#### ABOUT THIS EXERCISE:
What is needed is an exact copy of the lines in the entries below from the one holding "- Problem 206: Reverse" through the one holding "### 3. Graphite 石墨", pictures excluded.

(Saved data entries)
---
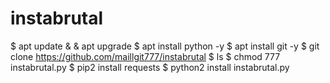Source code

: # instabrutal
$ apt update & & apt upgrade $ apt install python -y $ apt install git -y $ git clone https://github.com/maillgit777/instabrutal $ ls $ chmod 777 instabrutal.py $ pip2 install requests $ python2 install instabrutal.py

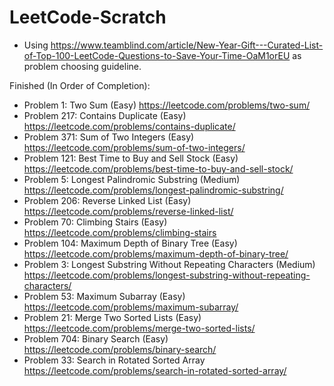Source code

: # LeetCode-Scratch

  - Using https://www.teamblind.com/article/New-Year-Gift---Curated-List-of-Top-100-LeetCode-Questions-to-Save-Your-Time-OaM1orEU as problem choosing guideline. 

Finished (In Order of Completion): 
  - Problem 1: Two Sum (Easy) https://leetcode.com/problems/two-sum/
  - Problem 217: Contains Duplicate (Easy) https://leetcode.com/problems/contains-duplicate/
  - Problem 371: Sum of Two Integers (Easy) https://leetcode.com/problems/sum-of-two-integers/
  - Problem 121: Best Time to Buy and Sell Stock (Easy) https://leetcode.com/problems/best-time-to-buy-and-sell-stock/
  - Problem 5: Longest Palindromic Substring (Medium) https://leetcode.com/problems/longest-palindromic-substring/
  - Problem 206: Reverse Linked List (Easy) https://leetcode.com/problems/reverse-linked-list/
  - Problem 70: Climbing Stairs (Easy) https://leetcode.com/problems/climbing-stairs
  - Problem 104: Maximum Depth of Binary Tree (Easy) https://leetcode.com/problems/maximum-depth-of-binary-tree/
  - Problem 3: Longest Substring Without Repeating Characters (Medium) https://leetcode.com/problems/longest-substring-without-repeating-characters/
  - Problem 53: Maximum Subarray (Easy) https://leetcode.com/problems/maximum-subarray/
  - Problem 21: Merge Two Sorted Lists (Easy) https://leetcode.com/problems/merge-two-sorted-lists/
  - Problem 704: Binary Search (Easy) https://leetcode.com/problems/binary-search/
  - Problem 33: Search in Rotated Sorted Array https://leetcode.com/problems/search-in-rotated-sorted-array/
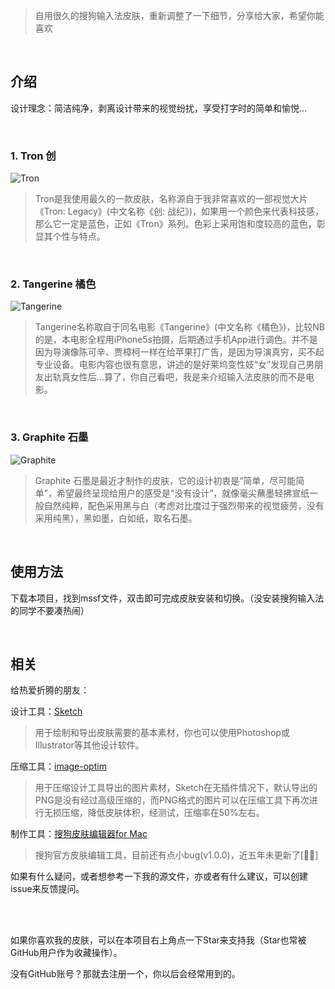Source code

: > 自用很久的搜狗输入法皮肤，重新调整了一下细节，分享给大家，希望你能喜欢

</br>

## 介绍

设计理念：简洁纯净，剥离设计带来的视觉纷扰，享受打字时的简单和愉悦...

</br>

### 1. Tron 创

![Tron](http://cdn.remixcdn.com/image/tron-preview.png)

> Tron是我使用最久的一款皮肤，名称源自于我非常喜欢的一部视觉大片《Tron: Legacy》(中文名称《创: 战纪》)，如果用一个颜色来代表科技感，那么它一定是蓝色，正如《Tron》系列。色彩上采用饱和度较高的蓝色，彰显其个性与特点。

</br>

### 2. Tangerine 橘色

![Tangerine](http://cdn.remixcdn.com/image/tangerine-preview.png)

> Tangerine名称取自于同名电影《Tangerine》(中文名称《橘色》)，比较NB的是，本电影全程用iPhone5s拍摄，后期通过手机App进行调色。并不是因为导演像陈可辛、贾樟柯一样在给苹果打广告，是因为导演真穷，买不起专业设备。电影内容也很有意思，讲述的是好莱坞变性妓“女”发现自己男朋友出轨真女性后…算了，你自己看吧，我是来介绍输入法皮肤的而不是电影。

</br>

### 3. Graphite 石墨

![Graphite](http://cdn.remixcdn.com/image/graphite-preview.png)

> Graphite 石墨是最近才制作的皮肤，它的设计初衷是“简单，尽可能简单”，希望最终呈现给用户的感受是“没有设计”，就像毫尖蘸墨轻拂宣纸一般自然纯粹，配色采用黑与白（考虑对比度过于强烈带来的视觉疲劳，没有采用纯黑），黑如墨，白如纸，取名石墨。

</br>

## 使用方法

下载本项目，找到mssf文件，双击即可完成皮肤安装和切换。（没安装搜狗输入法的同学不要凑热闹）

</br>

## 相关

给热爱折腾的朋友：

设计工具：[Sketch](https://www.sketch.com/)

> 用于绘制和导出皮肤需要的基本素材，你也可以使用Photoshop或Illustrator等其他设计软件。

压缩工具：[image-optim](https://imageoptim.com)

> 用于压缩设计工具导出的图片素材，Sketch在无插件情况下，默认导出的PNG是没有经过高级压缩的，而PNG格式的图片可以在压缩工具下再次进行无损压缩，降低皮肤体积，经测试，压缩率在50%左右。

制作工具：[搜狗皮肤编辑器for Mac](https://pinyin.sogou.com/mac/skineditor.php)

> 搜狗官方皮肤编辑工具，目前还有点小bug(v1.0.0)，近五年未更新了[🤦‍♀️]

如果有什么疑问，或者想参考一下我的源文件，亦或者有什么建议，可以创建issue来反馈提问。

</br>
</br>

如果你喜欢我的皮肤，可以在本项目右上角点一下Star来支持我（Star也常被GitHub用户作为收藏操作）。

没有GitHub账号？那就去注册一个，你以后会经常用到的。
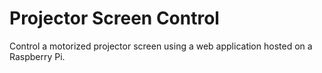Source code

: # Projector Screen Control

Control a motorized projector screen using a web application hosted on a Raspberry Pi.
---
#### EXERCISE RESULT:
  - Problem 206: Reverse Linked List (Easy) https://leetcode.com/problems/reverse-linked-list/
  - Problem 70: Climbing Stairs (Easy) https://leetcode.com/problems/climbing-stairs
  - Problem 104: Maximum Depth of Binary Tree (Easy) https://leetcode.com/problems/maximum-depth-of-binary-tree/
  - Problem 3: Longest Substring Without Repeating Characters (Medium) https://leetcode.com/problems/longest-substring-without-repeating-characters/
  - Problem 53: Maximum Subarray (Easy) https://leetcode.com/problems/maximum-subarray/
  - Problem 21: Merge Two Sorted Lists (Easy) https://leetcode.com/problems/merge-two-sorted-lists/
  - Problem 704: Binary Search (Easy) https://leetcode.com/problems/binary-search/
  - Problem 33: Search in Rotated Sorted Array https://leetcode.com/problems/search-in-rotated-sorted-array/
Source code

: > 自用很久的搜狗输入法皮肤，重新调整了一下细节，分享给大家，希望你能喜欢

</br>

## 介绍

设计理念：简洁纯净，剥离设计带来的视觉纷扰，享受打字时的简单和愉悦...

</br>

### 1. Tron 创

![Tron](http://cdn.remixcdn.com/image/tron-preview.png)

> Tron是我使用最久的一款皮肤，名称源自于我非常喜欢的一部视觉大片《Tron: Legacy》(中文名称《创: 战纪》)，如果用一个颜色来代表科技感，那么它一定是蓝色，正如《Tron》系列。色彩上采用饱和度较高的蓝色，彰显其个性与特点。

</br>

### 2. Tangerine 橘色

![Tangerine](http://cdn.remixcdn.com/image/tangerine-preview.png)

> Tangerine名称取自于同名电影《Tangerine》(中文名称《橘色》)，比较NB的是，本电影全程用iPhone5s拍摄，后期通过手机App进行调色。并不是因为导演像陈可辛、贾樟柯一样在给苹果打广告，是因为导演真穷，买不起专业设备。电影内容也很有意思，讲述的是好莱坞变性妓“女”发现自己男朋友出轨真女性后…算了，你自己看吧，我是来介绍输入法皮肤的而不是电影。

</br>

### 3. Graphite 石墨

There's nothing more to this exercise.